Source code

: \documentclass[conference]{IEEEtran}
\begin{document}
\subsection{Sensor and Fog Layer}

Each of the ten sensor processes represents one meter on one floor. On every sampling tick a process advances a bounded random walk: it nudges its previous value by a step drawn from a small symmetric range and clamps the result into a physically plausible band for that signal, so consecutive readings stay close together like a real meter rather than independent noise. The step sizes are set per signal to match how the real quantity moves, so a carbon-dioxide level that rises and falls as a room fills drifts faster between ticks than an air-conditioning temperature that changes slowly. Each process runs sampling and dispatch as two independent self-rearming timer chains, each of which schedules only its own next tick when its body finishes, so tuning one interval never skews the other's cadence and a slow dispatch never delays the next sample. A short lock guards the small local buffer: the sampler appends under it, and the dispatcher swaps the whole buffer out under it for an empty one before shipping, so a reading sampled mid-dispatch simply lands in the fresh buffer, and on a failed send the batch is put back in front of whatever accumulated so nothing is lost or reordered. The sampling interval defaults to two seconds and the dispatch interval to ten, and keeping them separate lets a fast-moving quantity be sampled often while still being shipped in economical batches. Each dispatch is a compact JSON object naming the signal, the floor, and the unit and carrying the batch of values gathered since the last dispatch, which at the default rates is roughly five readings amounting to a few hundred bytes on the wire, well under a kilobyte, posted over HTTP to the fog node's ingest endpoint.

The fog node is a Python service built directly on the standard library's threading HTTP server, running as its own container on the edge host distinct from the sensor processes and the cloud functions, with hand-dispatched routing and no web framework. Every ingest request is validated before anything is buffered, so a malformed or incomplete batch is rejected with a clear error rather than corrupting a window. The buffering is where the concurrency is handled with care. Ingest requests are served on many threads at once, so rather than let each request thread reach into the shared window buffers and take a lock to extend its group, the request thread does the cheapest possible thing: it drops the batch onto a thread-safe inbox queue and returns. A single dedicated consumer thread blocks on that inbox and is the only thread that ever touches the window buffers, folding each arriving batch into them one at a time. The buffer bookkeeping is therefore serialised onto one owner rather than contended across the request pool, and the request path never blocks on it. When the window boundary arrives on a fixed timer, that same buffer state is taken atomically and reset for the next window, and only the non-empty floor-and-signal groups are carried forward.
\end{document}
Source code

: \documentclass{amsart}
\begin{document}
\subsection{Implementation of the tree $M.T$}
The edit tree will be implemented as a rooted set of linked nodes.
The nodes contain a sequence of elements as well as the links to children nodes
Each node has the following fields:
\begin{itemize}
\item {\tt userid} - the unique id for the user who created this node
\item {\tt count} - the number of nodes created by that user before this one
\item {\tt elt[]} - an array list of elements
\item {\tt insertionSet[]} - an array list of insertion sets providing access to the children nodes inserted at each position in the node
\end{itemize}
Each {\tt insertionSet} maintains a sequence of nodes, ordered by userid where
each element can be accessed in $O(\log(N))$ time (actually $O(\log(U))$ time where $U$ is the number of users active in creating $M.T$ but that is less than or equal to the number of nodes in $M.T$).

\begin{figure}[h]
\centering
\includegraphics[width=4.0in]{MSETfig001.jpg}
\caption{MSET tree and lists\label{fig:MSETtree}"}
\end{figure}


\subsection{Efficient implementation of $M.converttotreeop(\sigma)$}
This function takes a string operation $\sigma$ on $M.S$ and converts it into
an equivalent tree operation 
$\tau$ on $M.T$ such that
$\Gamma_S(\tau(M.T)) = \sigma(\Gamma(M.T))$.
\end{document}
* * * * *
_YOUR OBJECTIVE_: For this exercise, copy the lines from the one that contains "by userid where" through the last line of the records, exactly and only those.

_RESPONSE TO THIS TASK_:
Each {\tt insertionSet} maintains a sequence of nodes, ordered by userid where
each element can be accessed in $O(\log(N))$ time (actually $O(\log(U))$ time where $U$ is the number of users active in creating $M.T$ but that is less than or equal to the number of nodes in $M.T$).

\begin{figure}[h]
\centering
\includegraphics[width=4.0in]{MSETfig001.jpg}
\caption{MSET tree and lists\label{fig:MSETtree}"}
\end{figure}


\subsection{Efficient implementation of $M.converttotreeop(\sigma)$}
This function takes a string operation $\sigma$ on $M.S$ and converts it into
an equivalent tree operation 
$\tau$ on $M.T$ such that
$\Gamma_S(\tau(M.T)) = \sigma(\Gamma(M.T))$.
\end{document}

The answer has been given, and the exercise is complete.